Once the workgroup completes its guidelines, it will submit these to the CAQH board. The board can then vote to approve or deny those recommendations.
Once the board approves, the standards can go through a CMS process to be considered for admission into HIPAA regulations.
“We are starting to address this and we are hopeful that that CMS will come out with some proposals that we can connect those with this year,” Todd shared.

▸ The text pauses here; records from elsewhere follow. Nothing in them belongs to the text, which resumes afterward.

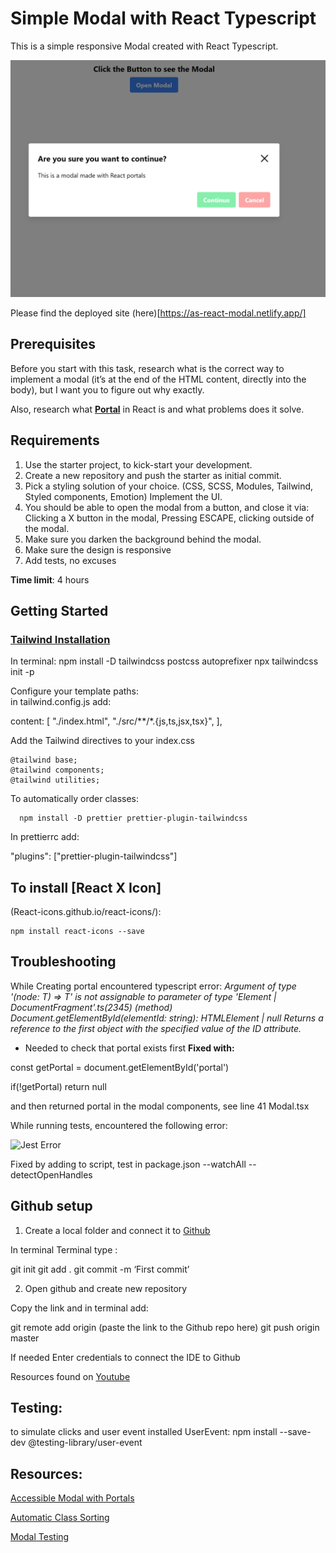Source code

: # Simple Modal with React Typescript

This is a simple responsive Modal created with React Typescript.

![Modal Preview](./src/assets/modal-preview.PNG)

Please find the deployed site (here)[https://as-react-modal.netlify.app/]

## Prerequisites
Before you start with this task, research what is the correct way to implement a modal (it’s at the end of the HTML content, directly into the body), but I want you to figure out why exactly.

Also, research what **[Portal](https://legacy.reactjs.org/docs/portals.html)** in React is and what problems does it solve.

## Requirements

1. Use the starter project, to kick-start your development.
2. Create a new repository and push the starter as initial commit.
3. Pick a styling solution of your choice. (CSS, SCSS, Modules, Tailwind, Styled components, Emotion)
Implement the UI.
4. You should be able to open the modal from a button, and close it via: Clicking a X button in the modal, Pressing ESCAPE, clicking outside of the modal.
5. Make sure you darken the background behind the modal.
6. Make sure the design is responsive
7. Add tests, no excuses


**Time limit**: 4 hours  


## Getting Started

### [Tailwind Installation](https://tailwindcss.com/docs/guides/vite)

In terminal:
  npm install -D tailwindcss postcss autoprefixer
  npx tailwindcss init -p

Configure your template paths:  
in tailwind.config.js add:

  content: [
    "./index.html",
    "./src/**/*.{js,ts,jsx,tsx}",
  ],

 Add the Tailwind directives to your index.css

    @tailwind base;
    @tailwind components;
    @tailwind utilities; 


To automatically order classes:

      npm install -D prettier prettier-plugin-tailwindcss

In prettierrc add:

   "plugins": ["prettier-plugin-tailwindcss"]

## To install [React X Icon]

(React-icons.github.io/react-icons/):

    npm install react-icons --save

## Troubleshooting

While Creating portal encountered typescript error:
  *Argument of type '<T extends Node>(node: T) => T' is not assignable to parameter of type 'Element | DocumentFragment'.ts(2345)
(method) Document.getElementById(elementId: string): HTMLElement | null
Returns a reference to the first object with the specified value of the ID attribute.*

- Needed to check that portal exists first **Fixed with:**

const getPortal = document.getElementById('portal')

if(!getPortal) return null

and then returned portal in the modal components, see line 41 Modal.tsx

While running tests, encountered the following error:

![Jest Error](../react-starter-project/src/assets/unref-error.PNG)

Fixed by adding to script, test in package.json
  --watchAll --detectOpenHandles

## Github setup

1. Create a local folder and connect it to [Github](https://github.com/)

In terminal Terminal type :

git init
git add .
git commit -m ‘First commit’

2. Open github and create new repository

Copy the link and in terminal add:

git remote add origin (paste the link to the Github repo here)
git push origin master

If needed Enter credentials to connect the IDE to Github

Resources found on [Youtube](https://www.youtube.com/watch?v=vbQ2bYHxxEA)

## Testing:

to simulate clicks and user event installed UserEvent:
    npm install --save-dev @testing-library/user-event


## Resources:

[Accessible Modal with Portals](https://assortment.io/posts/accessible-modal-component-react-portals-part-1)

[Automatic Class Sorting](https://tailwindcss.com/blog/automatic-class-sorting-with-prettier)

[Modal Testing](https://dev.to/mihomihouk/test-a-portal-element-in-a-react-app-152h)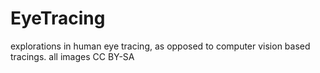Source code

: EyeTracing
==========

explorations in human eye tracing, as opposed to computer vision based tracings. all images CC BY-SA
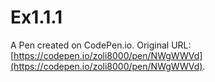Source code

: # Ex1.1.1

A Pen created on CodePen.io. Original URL: [https://codepen.io/zoli8000/pen/NWgWWVd](https://codepen.io/zoli8000/pen/NWgWWVd).



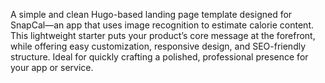A simple and clean Hugo-based landing page template designed for SnapCal—an app that uses image recognition to estimate calorie content. This lightweight starter puts your product’s core message at the forefront, while offering easy customization, responsive design, and SEO-friendly structure. Ideal for quickly crafting a polished, professional presence for your app or service.





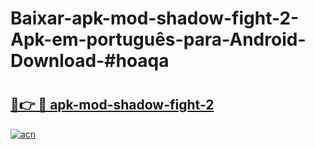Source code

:# Baixar-apk-mod-shadow-fight-2-Apk-em-português​-para-Android-Download-#hoaqa

# <h2><a href="https://ainizakaria.my?title=apk-mod-shadow-fight-2&ref=24M">🔗👉 🔴 apk-mod-shadow-fight-2</a></h2>

[![acn](https://github.com/user-attachments/assets/0f9c940e-d8b0-45ae-aac7-cd30a18b3e1c)](https://ainizakaria.my?title=apk-mod-shadow-fight-2&ref=24M)

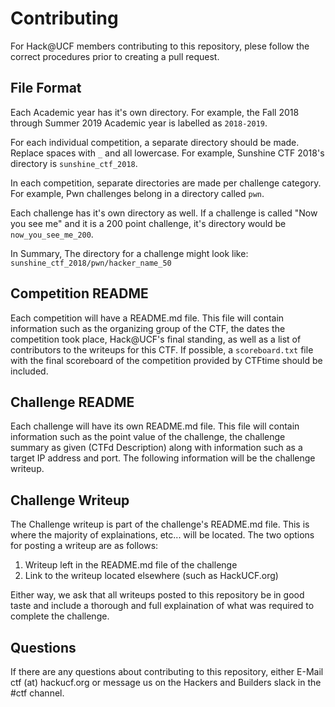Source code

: # Contributing

For Hack@UCF members contributing to this repository, plese follow the correct procedures prior to creating a pull request.

## File Format

Each Academic year has it's own directory. For example, the Fall 2018 through Summer 2019 Academic year is labelled as `2018-2019`.

For each individual competition, a separate directory should be made. Replace spaces with `_` and all lowercase. For example, Sunshine CTF 2018's directory is `sunshine_ctf_2018`.

In each competition, separate directories are made per challenge category. For example, Pwn challenges belong in a directory called `pwn`.

Each challenge has it's own directory as well. If a challenge is called "Now you see me" and it is a 200 point challenge, it's directory would be `now_you_see_me_200`.

In Summary, The directory for a challenge might look like: `sunshine_ctf_2018/pwn/hacker_name_50`

## Competition README

Each competition will have a README.md file. This file will contain information such as the organizing group of the CTF, the dates the competition took place, Hack@UCF's final standing, as well as a list of contributors to the writeups for this CTF. If possible, a `scoreboard.txt` file with the final scoreboard of the competition provided by CTFtime should be included.

## Challenge README

Each challenge will have its own README.md file. This file will contain information such as the point value of the challenge, the challenge summary as given (CTFd Description) along with information such as a target IP address and port. The following information will be the challenge writeup.

## Challenge Writeup

The Challenge writeup is part of the challenge's README.md file. This is where the majority of explainations, etc... will be located. The two options for posting a writeup are as follows:

1. Writeup left in the README.md file of the challenge
2. Link to the writeup located elsewhere (such as HackUCF.org)

Either way, we ask that all writeups posted to this repository be in good taste and include a thorough and full explaination of what was required to complete the challenge.

## Questions

If there are any questions about contributing to this repository, either E-Mail ctf (at) hackucf.org or message us on the Hackers and Builders slack in the #ctf channel.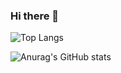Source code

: ### Hi there 👋


![Top Langs](https://github-readme-stats-git-masterrstaa-rickstaa.vercel.app/api/top-langs/?username=Hugoreoo)

![Anurag's GitHub stats](https://github-readme-stats.vercel.app/api?username=Hugoreoo)

<!--
**Hugoreoo/Hugoreoo** is a ✨ _special_ ✨ repository because its `README.md` (this file) appears on your GitHub profile.

Here are some ideas to get you started:

- 🔭 I’m currently working on ...
- 🌱 I’m currently learning ...
- 👯 I’m looking to collaborate on ...
- 🤔 I’m looking for help with ...
- 💬 Ask me about ...
- 📫 How to reach me: ...
- 😄 Pronouns: ...
- ⚡ Fun fact: ...
-->

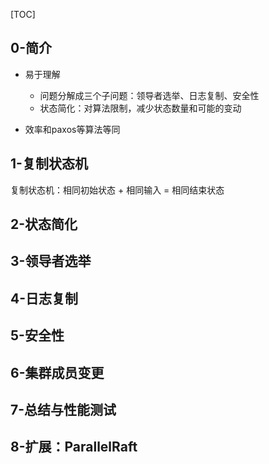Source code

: [TOC]

## 0-简介

- 易于理解
  - 问题分解成三个子问题：领导者选举、日志复制、安全性
  - 状态简化：对算法限制，减少状态数量和可能的变动

- 效率和paxos等算法等同



## 1-复制状态机

复制状态机：相同初始状态 + 相同输入 = 相同结束状态



## 2-状态简化





## 3-领导者选举





## 4-日志复制





## 5-安全性





## 6-集群成员变更





## 7-总结与性能测试





## 8-扩展：ParallelRaft



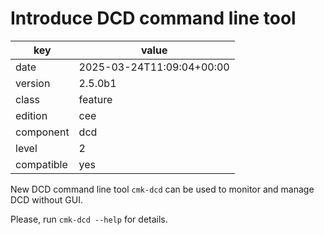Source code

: [//]: # (werk v2)
# Introduce DCD command line tool

key        | value
---------- | ---
date       | 2025-03-24T11:09:04+00:00
version    | 2.5.0b1
class      | feature
edition    | cee
component  | dcd
level      | 2
compatible | yes

New DCD command line tool `cmk-dcd` can be 
used to monitor and manage DCD without GUI.

Please, run `cmk-dcd --help` for details.
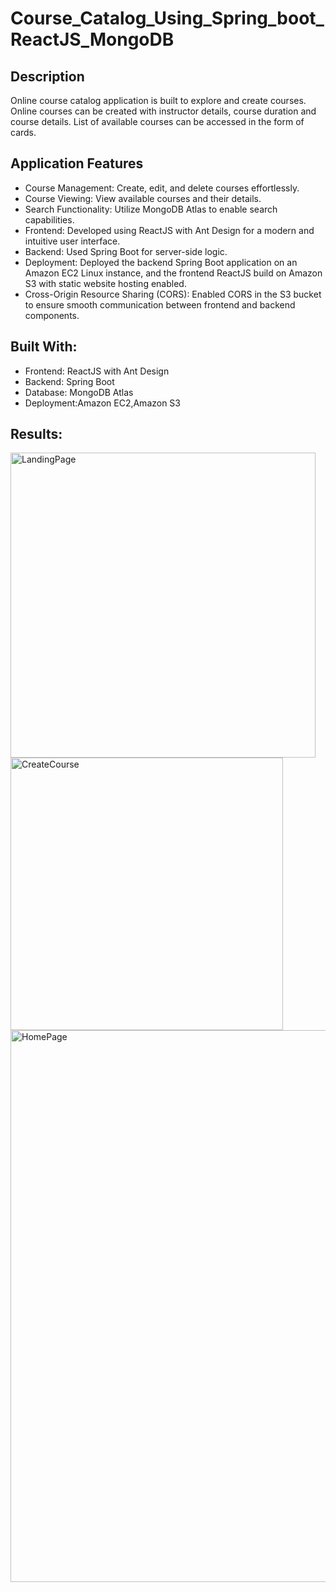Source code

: # Course_Catalog_Using_Spring_boot_ReactJS_MongoDB

## Description

Online course catalog application is built to explore and create courses. Online courses can be created with instructor details, course duration and course details. List of available courses can be accessed in the form of cards.

## Application Features

* Course Management: Create, edit, and delete courses effortlessly.
* Course Viewing: View available courses and their details.
* Search Functionality: Utilize MongoDB Atlas to enable search capabilities.
* Frontend: Developed using ReactJS with Ant Design for a modern and intuitive user interface.
* Backend: Used Spring Boot for server-side logic.
* Deployment: Deployed the backend Spring Boot application on an Amazon EC2 Linux instance, and the frontend ReactJS build on Amazon S3 with static website hosting enabled.
* Cross-Origin Resource Sharing (CORS): Enabled CORS in the S3 bucket to ensure smooth communication between frontend and backend components.


## Built With:

* Frontend: ReactJS with Ant Design
* Backend: Spring Boot
* Database: MongoDB Atlas
* Deployment:Amazon EC2,Amazon S3

## Results:

<div>
<img width="488" alt="LandingPage" src="https://github.com/sunilkumar272/Course_Catalog_Using_Spring_boot_ReactJS_MongoDB/assets/41378148/382b5196-91cf-4e49-9c10-69fb704dd6d2">
</div>
<div>
<img width="436" alt="CreateCourse" src="https://github.com/sunilkumar272/Course_Catalog_Using_Spring_boot_ReactJS_MongoDB/assets/41378148/9aea289a-5ce7-4df6-bfbd-7b7ecabda8b8">
</div>
<div>
<img width="883" alt="HomePage" src="https://github.com/sunilkumar272/Course_Catalog_Using_Spring_boot_ReactJS_MongoDB/assets/41378148/b68ca49a-3e9f-4a88-9794-f04ed1b3f011">
</div>

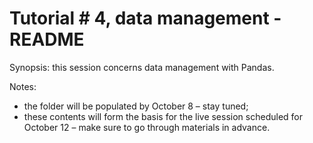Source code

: # Tutorial # 4, data management - README

Synopsis: this session concerns data management with Pandas.

Notes:

+   the folder will be populated by October 8 – stay tuned;
+   these contents will form the basis for the live session scheduled for October 12 – make sure to go through materials in advance.
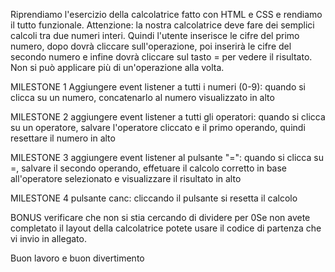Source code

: Riprendiamo l'esercizio della calcolatrice fatto con HTML e CSS e rendiamo il tutto funzionale.
Attenzione: la nostra calcolatrice deve fare dei semplici calcoli tra due numeri interi. Quindi l'utente inserisce le cifre del primo numero, dopo dovrà cliccare sull'operazione, poi inserirà le cifre del secondo numero e infine dovrà cliccare sul tasto = per vedere il risultato. Non si può applicare più di un'operazione alla volta.


MILESTONE 1
Aggiungere event listener a tutti i numeri (0-9): quando si clicca su un numero, concatenarlo al numero visualizzato in alto


MILESTONE 2
aggiungere event listener a tutti gli operatori: quando si clicca su un operatore, salvare l'operatore cliccato e il primo operando, quindi resettare il numero in alto


MILESTONE 3
aggiungere event listener al pulsante "=": quando si clicca su =, salvare il secondo operando, effetuare il calcolo corretto in base all'operatore selezionato e visualizzare il risultato in alto


MILESTONE 4
pulsante canc: cliccando il pulsante si resetta il calcolo


BONUS
verificare che non si stia cercando di dividere per 0Se non avete completato il layout della calcolatrice potete usare il codice di partenza che vi invio in allegato.


Buon lavoro e buon divertimento 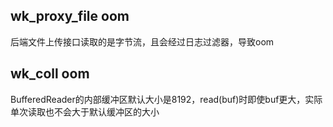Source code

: 
## wk_proxy_file oom

后端文件上传接口读取的是字节流，且会经过日志过滤器，导致oom

## wk_coll oom

BufferedReader的内部缓冲区默认大小是8192，read(buf)时即使buf更大，实际单次读取也不会大于默认缓冲区的大小

## 

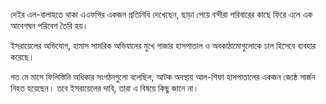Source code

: দেইর এল-বালাহতে থাকা এএফপির একজন প্রতিনিধি দেখেছেন, ছাড়া পেয়ে বন্দীরা পরিবারের কাছে ফিরে এলে এক আবেগঘন পরিবেশ তৈরি হয়।

ইসরায়েলের অভিযোগ, হামাস সামরিক অভিযানের মুখে গাজার হাসপাতাল ও অবকাঠামোগুলোকে ঢাল হিসেবে ব্যবহার করেছে।

গত মে মাসে ফিলিস্তিনি অধিকার সংগঠনগুলো বলেছিল, আটক অবস্থায় আল-শিফা হাসপাতালের একজন জ্যেষ্ঠ সার্জন নিহত হয়েছেন। তবে ইসরায়েলের দাবি, তারা এ বিষয়ে কিছু জানে না।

According to CAQH CORE town hall records from early 2021, the draft for these guidelines included that the system that health plans choose for attachment exchange must be available 86 percent of the calendar week at a minimum, and health plans have to publish the downtimes.
The draft also indicated that the electronic system should provide a receipt confirmation and outlined the allowable response times. It suggested a minimum amount of data or document size for the attachment and a common format for the workflow.
As the guidelines for prior authorization attachments become more solidified, another CAQH workgroup will start piecing together rules for claims attachments.
According to CAQH CORE’s town hall, the nonprofit anticipated that the prior authorization attachments rule development process would extend through the third quarter of 2021 with the board’s vote in the fourth quarter.
The claim attachments rule development process will start in the second quarter of 2021 and the vote will occur in the fourth quarter as well.
As the industry awaits these rules, Todd recommended that payers participate in the process with CAQH.
“I would encourage people to get engaged in the work that we are doing. It’s a great way to share your perspective and also keep up to date,” Todd said.
“We also try to do our best to do education with the industry as well. I’m doing a number of town halls and webinars working with our other partners within the industry. It’s about getting engaged in that standard process so that we can all work towards having common expectations as opposed to having one-off different technologies all over the place that are hard to adapt.”